Kurzkommentar |
In der wirkmächtigsten Poetik des 17. Jahrhunderts, dem Buch von der Deutschen Poeterey, kennzeichnet der gelehrte Autor Martin Opitz Dichtung als „eine verborgene Theologie / vnd vnterricht von Goͤttlichen sachen”, die „zue erbawung der Gottesfurcht / gutter sitten vnd wandels erfunden” wurde und „die baͤwrischen vnd fast viehischen Menschen zue einem hoͤfflichern vnd bessern leben” anleiten soll. Diese funktional-normative Positionsbestimmung von Dichtung ist ein herausragendes Beispiel für die spezifische Eingebundenheit frühneuzeitlicher Literatur in biblische, theologische und konfessionelle Diskurse. Sie schöpft ihre Stoffe und Motive zunächst aus dem breiten Fundus der Bibel und vermittelt durch Bibelversivikationen, Predigten, Erbauungsschriften, Perikopendichtungen, Psalmenübetragungen und Bibeldramen nicht nur bibelkundliches Wissen, sondern auch ganz grundsätzliche dogmatische Kerngedanken des Christentums. Dabei besitzen die Texte nicht selten ein propagandistisches Element. Indem sie sich in den Dienst der konfessionellen Auseinandersetzungen der Zeit stellt, wird Literatur zur Waffe religionspolitischer Agitation in Reformation und Gegenreformation und zum Instrument wechselseitiger Diffamierung, etwa zwischen altprotestantischer Orthodoxie und Pietismus. Nicht zuletzt möchte diese Dichtung ihren christlich sozialisierten Rezipientenkreis für ein gottgefälliges Leben konditionieren, indem sie das Laster tadelt, zur Tugend ermahnt, seelsorgerisch erbaut und lebenspraktische Anweisungen zu Themen der Arbeit, der Ehe, der Kindererziehung, der Ökonomie des Hauses etc. formuliert, diese biblisch legitimiert und in einen heilsgeschichtlichen Horizont einbettet.
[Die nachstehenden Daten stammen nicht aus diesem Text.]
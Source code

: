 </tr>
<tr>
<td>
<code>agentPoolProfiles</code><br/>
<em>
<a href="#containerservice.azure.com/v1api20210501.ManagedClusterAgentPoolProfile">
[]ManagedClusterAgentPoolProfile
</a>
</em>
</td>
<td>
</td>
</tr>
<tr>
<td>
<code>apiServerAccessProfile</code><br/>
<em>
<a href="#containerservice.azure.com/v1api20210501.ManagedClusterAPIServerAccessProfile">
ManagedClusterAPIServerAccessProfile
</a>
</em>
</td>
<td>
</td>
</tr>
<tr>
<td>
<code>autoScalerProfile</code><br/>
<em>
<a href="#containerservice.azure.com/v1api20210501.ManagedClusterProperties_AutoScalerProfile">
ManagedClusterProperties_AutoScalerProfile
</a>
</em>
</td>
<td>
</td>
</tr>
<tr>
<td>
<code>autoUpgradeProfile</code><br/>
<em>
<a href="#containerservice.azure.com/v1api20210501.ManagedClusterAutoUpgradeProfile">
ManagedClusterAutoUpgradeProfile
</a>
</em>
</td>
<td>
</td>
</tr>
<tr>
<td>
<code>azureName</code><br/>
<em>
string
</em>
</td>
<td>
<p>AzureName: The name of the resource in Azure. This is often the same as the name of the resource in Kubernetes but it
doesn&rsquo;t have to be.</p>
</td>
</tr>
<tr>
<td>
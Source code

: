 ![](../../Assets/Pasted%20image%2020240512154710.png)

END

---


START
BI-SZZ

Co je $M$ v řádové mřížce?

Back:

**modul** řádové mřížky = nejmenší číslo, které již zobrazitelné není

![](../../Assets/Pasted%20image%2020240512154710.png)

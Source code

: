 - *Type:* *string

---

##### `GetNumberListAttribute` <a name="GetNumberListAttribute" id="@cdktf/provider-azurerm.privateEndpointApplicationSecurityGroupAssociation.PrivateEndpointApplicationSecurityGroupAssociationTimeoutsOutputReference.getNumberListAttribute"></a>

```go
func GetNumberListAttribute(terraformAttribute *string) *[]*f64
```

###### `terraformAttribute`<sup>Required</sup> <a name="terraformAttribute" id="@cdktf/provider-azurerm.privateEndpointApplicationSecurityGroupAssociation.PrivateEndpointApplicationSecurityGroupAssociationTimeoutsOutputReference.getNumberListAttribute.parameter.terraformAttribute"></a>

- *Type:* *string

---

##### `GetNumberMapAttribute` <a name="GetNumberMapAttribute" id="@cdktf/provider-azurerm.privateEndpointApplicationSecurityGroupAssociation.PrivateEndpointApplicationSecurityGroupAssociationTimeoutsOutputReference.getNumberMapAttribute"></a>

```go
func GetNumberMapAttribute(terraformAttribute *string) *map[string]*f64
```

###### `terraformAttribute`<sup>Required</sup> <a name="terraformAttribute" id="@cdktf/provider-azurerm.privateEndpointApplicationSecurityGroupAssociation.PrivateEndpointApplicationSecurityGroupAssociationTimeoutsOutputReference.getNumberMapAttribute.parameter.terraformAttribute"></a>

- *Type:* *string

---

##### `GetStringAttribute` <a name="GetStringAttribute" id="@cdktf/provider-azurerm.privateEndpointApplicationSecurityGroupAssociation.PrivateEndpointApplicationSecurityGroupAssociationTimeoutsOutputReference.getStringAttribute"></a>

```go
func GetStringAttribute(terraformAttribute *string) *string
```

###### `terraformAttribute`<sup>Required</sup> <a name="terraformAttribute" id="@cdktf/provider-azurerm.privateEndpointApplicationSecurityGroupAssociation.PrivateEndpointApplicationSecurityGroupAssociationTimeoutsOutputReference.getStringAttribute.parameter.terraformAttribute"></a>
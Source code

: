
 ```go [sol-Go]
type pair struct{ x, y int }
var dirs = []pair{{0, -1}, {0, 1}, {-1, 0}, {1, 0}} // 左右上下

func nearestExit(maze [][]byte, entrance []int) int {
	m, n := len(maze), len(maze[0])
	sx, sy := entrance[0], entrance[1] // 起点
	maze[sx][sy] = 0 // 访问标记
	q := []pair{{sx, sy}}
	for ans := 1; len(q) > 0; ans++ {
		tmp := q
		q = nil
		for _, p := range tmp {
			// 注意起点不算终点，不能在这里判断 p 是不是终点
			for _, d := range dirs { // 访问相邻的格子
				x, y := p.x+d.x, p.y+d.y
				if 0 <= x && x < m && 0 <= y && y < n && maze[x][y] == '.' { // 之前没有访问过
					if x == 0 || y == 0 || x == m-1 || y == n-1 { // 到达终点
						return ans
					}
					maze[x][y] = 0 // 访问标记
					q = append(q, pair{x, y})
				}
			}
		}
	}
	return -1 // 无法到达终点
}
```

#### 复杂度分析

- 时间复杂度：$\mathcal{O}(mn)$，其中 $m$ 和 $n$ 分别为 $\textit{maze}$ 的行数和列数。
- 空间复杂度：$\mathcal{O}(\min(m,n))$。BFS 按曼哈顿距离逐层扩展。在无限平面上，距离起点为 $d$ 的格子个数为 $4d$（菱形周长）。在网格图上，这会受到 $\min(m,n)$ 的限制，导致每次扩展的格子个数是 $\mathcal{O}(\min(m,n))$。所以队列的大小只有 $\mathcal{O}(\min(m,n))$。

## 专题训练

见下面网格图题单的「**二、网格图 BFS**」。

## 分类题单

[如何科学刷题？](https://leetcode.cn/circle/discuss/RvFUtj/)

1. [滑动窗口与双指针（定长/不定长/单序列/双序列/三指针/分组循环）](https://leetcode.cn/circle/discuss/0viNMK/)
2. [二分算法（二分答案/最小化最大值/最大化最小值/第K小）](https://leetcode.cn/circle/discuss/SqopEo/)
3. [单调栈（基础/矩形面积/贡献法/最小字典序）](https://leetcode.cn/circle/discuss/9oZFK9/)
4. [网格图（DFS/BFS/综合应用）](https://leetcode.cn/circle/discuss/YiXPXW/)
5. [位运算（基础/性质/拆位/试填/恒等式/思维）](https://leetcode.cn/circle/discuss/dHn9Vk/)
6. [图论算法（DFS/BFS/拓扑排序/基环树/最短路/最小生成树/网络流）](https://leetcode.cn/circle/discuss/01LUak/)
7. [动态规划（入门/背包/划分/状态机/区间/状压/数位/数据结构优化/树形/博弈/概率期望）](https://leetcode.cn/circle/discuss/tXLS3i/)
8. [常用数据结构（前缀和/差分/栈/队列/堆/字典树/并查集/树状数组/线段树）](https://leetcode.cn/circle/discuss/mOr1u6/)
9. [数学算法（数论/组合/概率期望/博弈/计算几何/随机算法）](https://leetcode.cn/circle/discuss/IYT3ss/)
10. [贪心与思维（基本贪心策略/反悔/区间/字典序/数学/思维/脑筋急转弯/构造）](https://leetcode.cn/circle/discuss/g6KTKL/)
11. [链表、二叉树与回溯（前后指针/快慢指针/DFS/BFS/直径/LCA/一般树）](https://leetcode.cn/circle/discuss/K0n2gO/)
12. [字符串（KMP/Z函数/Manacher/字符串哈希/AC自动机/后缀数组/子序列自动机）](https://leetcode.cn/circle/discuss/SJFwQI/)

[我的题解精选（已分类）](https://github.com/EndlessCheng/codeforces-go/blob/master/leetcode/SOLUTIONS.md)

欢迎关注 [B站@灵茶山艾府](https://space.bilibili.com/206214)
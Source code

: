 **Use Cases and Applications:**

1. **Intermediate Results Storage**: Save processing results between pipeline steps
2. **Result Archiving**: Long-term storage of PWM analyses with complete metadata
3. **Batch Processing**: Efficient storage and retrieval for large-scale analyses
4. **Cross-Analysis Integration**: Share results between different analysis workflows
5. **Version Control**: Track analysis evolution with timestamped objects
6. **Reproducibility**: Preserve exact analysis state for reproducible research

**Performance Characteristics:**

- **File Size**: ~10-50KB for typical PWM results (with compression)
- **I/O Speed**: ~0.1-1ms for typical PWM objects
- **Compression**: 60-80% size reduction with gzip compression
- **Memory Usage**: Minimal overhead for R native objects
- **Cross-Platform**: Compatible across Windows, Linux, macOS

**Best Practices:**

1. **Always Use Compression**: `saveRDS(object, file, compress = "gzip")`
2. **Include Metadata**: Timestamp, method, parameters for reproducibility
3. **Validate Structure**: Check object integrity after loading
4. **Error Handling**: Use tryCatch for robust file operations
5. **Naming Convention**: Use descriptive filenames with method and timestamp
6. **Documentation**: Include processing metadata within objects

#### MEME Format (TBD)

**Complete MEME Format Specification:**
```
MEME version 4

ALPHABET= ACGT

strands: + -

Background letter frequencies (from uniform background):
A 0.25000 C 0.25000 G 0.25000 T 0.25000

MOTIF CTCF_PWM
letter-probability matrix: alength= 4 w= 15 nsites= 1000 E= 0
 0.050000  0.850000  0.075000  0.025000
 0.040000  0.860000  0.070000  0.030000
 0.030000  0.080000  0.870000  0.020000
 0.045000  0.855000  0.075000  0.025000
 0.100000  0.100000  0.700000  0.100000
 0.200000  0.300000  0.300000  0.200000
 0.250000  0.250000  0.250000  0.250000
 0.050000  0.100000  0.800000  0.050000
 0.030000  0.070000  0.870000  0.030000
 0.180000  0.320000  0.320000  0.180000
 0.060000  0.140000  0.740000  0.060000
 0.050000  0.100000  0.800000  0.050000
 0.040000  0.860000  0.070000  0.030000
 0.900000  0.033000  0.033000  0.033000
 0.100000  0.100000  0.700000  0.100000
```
Der Vielfalt des Gegenstandes entsprechend sind auch die Themen des Seminars weit gefasst. Sie reichen von Martin Luther als theologischen Schriftsteller, der seine Wirkung nicht nur auf dem Feld der Theologie entfaltet, sondern mit seiner Bibelübersetzung ins Deutsche, seinen Kirchenliedern, Fabeln und der Orientierung am Laien einen wesentlichen Beitrag für die Ausbreitung der Reformation leistet, über reformatorische Mitstreiter wie Hans Sachs und Paul Rebhun, die Klerussatire als humanistisches Erbe in Schwank und Dialog, das Jesuitendrama, das vanitas-Motiv des Barock und die Kreuzestheologie in der Sonettistik des Andreas Gryphius, Elemente der Mystik im lyrischen Œvre der Österreicherin Catharina Regina von Greiffenberg, die physikotheologische Dichtung Barthold Heinrich Brockes, die dramatisierte Pietismussatire Adelgunde Victorie Gottscheds, die aufklärerisch-empfindsamen Oden Friedrich Gottlieb Klopstocks, Gotthold Ephraim Lessings Entwurf einer Theologie der Religionen in seinem dramatischen Gedicht Nathan der Weise bis hin zu Johann Wolfgang Goethes Prometheus-Hymne.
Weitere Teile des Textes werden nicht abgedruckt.